:: Activity ::
Repeat the data in full. Every line must match.
+++ Extracted entries
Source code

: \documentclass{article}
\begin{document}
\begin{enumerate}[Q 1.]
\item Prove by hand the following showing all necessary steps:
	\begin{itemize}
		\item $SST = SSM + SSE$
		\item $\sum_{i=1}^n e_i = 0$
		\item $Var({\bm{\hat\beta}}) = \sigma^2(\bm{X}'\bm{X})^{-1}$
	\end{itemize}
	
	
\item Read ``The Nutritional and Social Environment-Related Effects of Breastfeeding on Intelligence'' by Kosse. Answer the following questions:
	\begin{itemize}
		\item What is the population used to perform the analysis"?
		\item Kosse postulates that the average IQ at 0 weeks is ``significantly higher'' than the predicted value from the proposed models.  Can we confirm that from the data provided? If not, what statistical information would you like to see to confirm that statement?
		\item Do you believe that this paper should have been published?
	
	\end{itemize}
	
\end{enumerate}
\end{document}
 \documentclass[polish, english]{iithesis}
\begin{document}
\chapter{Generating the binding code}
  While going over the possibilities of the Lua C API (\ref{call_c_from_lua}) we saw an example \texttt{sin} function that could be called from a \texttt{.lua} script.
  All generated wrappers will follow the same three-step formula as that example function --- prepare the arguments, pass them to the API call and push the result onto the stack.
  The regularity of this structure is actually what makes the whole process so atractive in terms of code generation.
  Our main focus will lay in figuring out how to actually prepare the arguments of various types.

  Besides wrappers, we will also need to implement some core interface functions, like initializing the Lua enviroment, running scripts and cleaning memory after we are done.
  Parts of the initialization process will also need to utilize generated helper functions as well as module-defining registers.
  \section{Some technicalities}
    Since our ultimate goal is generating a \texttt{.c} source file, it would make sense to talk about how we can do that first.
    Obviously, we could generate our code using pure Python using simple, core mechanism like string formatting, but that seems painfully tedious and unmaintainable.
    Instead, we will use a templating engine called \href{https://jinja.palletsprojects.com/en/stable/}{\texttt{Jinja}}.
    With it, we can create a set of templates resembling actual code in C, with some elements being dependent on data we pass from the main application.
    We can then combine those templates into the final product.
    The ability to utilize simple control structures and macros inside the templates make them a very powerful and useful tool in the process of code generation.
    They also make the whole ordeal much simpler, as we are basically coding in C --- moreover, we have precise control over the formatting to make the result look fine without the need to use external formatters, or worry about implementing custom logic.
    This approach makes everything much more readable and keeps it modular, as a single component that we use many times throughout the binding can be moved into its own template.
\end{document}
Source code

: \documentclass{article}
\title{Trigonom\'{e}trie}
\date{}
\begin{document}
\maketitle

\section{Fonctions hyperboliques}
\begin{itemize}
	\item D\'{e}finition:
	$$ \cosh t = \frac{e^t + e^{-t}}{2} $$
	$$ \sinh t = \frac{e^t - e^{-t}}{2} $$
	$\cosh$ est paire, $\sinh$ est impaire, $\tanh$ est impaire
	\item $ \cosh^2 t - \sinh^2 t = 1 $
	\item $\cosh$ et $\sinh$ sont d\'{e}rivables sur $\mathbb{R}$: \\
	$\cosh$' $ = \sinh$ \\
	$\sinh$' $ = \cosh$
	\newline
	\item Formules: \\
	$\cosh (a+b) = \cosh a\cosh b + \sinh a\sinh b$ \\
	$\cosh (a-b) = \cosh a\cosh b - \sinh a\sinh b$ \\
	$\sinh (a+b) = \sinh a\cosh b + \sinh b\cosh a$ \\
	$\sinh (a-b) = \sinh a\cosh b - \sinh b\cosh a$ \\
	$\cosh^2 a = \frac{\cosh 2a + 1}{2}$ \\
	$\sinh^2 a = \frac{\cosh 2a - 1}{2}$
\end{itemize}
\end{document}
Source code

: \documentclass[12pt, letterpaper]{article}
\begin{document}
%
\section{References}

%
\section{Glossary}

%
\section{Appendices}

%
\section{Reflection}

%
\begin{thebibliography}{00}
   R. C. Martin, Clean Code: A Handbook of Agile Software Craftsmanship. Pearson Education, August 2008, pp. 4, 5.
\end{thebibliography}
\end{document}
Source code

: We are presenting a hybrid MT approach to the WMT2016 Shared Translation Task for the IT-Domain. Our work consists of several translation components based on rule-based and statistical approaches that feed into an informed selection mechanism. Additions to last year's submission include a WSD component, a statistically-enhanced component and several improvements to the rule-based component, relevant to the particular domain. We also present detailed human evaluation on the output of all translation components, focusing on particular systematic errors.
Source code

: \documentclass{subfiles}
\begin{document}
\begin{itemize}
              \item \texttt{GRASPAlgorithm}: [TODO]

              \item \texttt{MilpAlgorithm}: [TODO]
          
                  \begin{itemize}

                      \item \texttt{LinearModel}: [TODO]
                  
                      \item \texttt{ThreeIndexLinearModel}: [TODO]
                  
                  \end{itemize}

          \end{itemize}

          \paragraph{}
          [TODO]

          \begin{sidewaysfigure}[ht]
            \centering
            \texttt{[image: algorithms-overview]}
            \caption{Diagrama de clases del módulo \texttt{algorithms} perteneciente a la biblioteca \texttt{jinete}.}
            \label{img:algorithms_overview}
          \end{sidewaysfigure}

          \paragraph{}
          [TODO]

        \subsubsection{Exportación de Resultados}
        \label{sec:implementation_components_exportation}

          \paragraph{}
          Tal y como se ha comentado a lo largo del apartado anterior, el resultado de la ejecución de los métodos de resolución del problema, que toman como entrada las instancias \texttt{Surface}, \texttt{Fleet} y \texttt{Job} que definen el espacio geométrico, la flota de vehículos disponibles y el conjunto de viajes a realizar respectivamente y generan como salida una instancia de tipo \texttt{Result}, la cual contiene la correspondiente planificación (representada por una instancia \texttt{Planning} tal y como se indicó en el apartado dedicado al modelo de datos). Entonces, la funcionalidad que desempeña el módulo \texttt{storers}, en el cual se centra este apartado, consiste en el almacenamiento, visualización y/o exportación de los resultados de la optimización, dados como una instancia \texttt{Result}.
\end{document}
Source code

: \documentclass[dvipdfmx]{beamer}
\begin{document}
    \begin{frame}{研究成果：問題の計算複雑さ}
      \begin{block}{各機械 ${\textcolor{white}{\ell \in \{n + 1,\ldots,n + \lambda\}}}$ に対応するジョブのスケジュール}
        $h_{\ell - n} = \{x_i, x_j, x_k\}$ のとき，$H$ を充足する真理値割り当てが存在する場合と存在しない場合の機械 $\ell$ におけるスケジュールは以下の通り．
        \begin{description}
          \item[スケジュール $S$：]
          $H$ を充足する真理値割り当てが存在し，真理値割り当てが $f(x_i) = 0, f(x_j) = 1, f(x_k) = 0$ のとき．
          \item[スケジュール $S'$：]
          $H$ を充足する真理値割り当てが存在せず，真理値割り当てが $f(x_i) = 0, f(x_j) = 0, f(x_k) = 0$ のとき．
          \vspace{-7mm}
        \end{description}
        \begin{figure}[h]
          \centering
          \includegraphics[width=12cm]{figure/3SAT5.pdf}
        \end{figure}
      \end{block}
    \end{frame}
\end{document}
++++++
:: The answer ::
Source code

: \documentclass{article}
\begin{document}
\begin{enumerate}[Q 1.]
\item Prove by hand the following showing all necessary steps:
	\begin{itemize}
		\item $SST = SSM + SSE$
		\item $\sum_{i=1}^n e_i = 0$
		\item $Var({\bm{\hat\beta}}) = \sigma^2(\bm{X}'\bm{X})^{-1}$
	\end{itemize}
	
	
\item Read ``The Nutritional and Social Environment-Related Effects of Breastfeeding on Intelligence'' by Kosse. Answer the following questions:
	\begin{itemize}
		\item What is the population used to perform the analysis"?
		\item Kosse postulates that the average IQ at 0 weeks is ``significantly higher'' than the predicted value from the proposed models.  Can we confirm that from the data provided? If not, what statistical information would you like to see to confirm that statement?
		\item Do you believe that this paper should have been published?
	
	\end{itemize}
	
\end{enumerate}
\end{document}
 \documentclass[polish, english]{iithesis}
\begin{document}
\chapter{Generating the binding code}
  While going over the possibilities of the Lua C API (\ref{call_c_from_lua}) we saw an example \texttt{sin} function that could be called from a \texttt{.lua} script.
  All generated wrappers will follow the same three-step formula as that example function --- prepare the arguments, pass them to the API call and push the result onto the stack.
  The regularity of this structure is actually what makes the whole process so atractive in terms of code generation.
  Our main focus will lay in figuring out how to actually prepare the arguments of various types.

  Besides wrappers, we will also need to implement some core interface functions, like initializing the Lua enviroment, running scripts and cleaning memory after we are done.
  Parts of the initialization process will also need to utilize generated helper functions as well as module-defining registers.
  \section{Some technicalities}
    Since our ultimate goal is generating a \texttt{.c} source file, it would make sense to talk about how we can do that first.
    Obviously, we could generate our code using pure Python using simple, core mechanism like string formatting, but that seems painfully tedious and unmaintainable.
    Instead, we will use a templating engine called \href{https://jinja.palletsprojects.com/en/stable/}{\texttt{Jinja}}.
    With it, we can create a set of templates resembling actual code in C, with some elements being dependent on data we pass from the main application.
    We can then combine those templates into the final product.
    The ability to utilize simple control structures and macros inside the templates make them a very powerful and useful tool in the process of code generation.
    They also make the whole ordeal much simpler, as we are basically coding in C --- moreover, we have precise control over the formatting to make the result look fine without the need to use external formatters, or worry about implementing custom logic.
    This approach makes everything much more readable and keeps it modular, as a single component that we use many times throughout the binding can be moved into its own template.
\end{document}
Source code

: \documentclass{article}
\title{Trigonom\'{e}trie}
\date{}
\begin{document}
\maketitle

\section{Fonctions hyperboliques}
\begin{itemize}
	\item D\'{e}finition:
	$$ \cosh t = \frac{e^t + e^{-t}}{2} $$
	$$ \sinh t = \frac{e^t - e^{-t}}{2} $$
	$\cosh$ est paire, $\sinh$ est impaire, $\tanh$ est impaire
	\item $ \cosh^2 t - \sinh^2 t = 1 $
	\item $\cosh$ et $\sinh$ sont d\'{e}rivables sur $\mathbb{R}$: \\
	$\cosh$' $ = \sinh$ \\
	$\sinh$' $ = \cosh$
	\newline
	\item Formules: \\
	$\cosh (a+b) = \cosh a\cosh b + \sinh a\sinh b$ \\
	$\cosh (a-b) = \cosh a\cosh b - \sinh a\sinh b$ \\
	$\sinh (a+b) = \sinh a\cosh b + \sinh b\cosh a$ \\
	$\sinh (a-b) = \sinh a\cosh b - \sinh b\cosh a$ \\
	$\cosh^2 a = \frac{\cosh 2a + 1}{2}$ \\
	$\sinh^2 a = \frac{\cosh 2a - 1}{2}$
\end{itemize}
\end{document}
Source code

: \documentclass[12pt, letterpaper]{article}
\begin{document}
%
\section{References}

%
\section{Glossary}

%
\section{Appendices}

%
\section{Reflection}

%
\begin{thebibliography}{00}
   R. C. Martin, Clean Code: A Handbook of Agile Software Craftsmanship. Pearson Education, August 2008, pp. 4, 5.
\end{thebibliography}
\end{document}
Source code

: We are presenting a hybrid MT approach to the WMT2016 Shared Translation Task for the IT-Domain. Our work consists of several translation components based on rule-based and statistical approaches that feed into an informed selection mechanism. Additions to last year's submission include a WSD component, a statistically-enhanced component and several improvements to the rule-based component, relevant to the particular domain. We also present detailed human evaluation on the output of all translation components, focusing on particular systematic errors.
Source code

: \documentclass{subfiles}
\begin{document}
\begin{itemize}
              \item \texttt{GRASPAlgorithm}: [TODO]

              \item \texttt{MilpAlgorithm}: [TODO]
          
                  \begin{itemize}

                      \item \texttt{LinearModel}: [TODO]
                  
                      \item \texttt{ThreeIndexLinearModel}: [TODO]
                  
                  \end{itemize}

          \end{itemize}

          \paragraph{}
          [TODO]

          \begin{sidewaysfigure}[ht]
            \centering
            \texttt{[image: algorithms-overview]}
            \caption{Diagrama de clases del módulo \texttt{algorithms} perteneciente a la biblioteca \texttt{jinete}.}
            \label{img:algorithms_overview}
          \end{sidewaysfigure}

          \paragraph{}
          [TODO]

        \subsubsection{Exportación de Resultados}
        \label{sec:implementation_components_exportation}

          \paragraph{}
          Tal y como se ha comentado a lo largo del apartado anterior, el resultado de la ejecución de los métodos de resolución del problema, que toman como entrada las instancias \texttt{Surface}, \texttt{Fleet} y \texttt{Job} que definen el espacio geométrico, la flota de vehículos disponibles y el conjunto de viajes a realizar respectivamente y generan como salida una instancia de tipo \texttt{Result}, la cual contiene la correspondiente planificación (representada por una instancia \texttt{Planning} tal y como se indicó en el apartado dedicado al modelo de datos). Entonces, la funcionalidad que desempeña el módulo \texttt{storers}, en el cual se centra este apartado, consiste en el almacenamiento, visualización y/o exportación de los resultados de la optimización, dados como una instancia \texttt{Result}.
\end{document}
Source code

: \documentclass[dvipdfmx]{beamer}
\begin{document}
    \begin{frame}{研究成果：問題の計算複雑さ}
      \begin{block}{各機械 ${\textcolor{white}{\ell \in \{n + 1,\ldots,n + \lambda\}}}$ に対応するジョブのスケジュール}
        $h_{\ell - n} = \{x_i, x_j, x_k\}$ のとき，$H$ を充足する真理値割り当てが存在する場合と存在しない場合の機械 $\ell$ におけるスケジュールは以下の通り．
        \begin{description}
          \item[スケジュール $S$：]
          $H$ を充足する真理値割り当てが存在し，真理値割り当てが $f(x_i) = 0, f(x_j) = 1, f(x_k) = 0$ のとき．
          \item[スケジュール $S'$：]
          $H$ を充足する真理値割り当てが存在せず，真理値割り当てが $f(x_i) = 0, f(x_j) = 0, f(x_k) = 0$ のとき．
          \vspace{-7mm}
        \end{description}
        \begin{figure}[h]
          \centering
          \includegraphics[width=12cm]{figure/3SAT5.pdf}
        \end{figure}
      \end{block}
    \end{frame}
\end{document}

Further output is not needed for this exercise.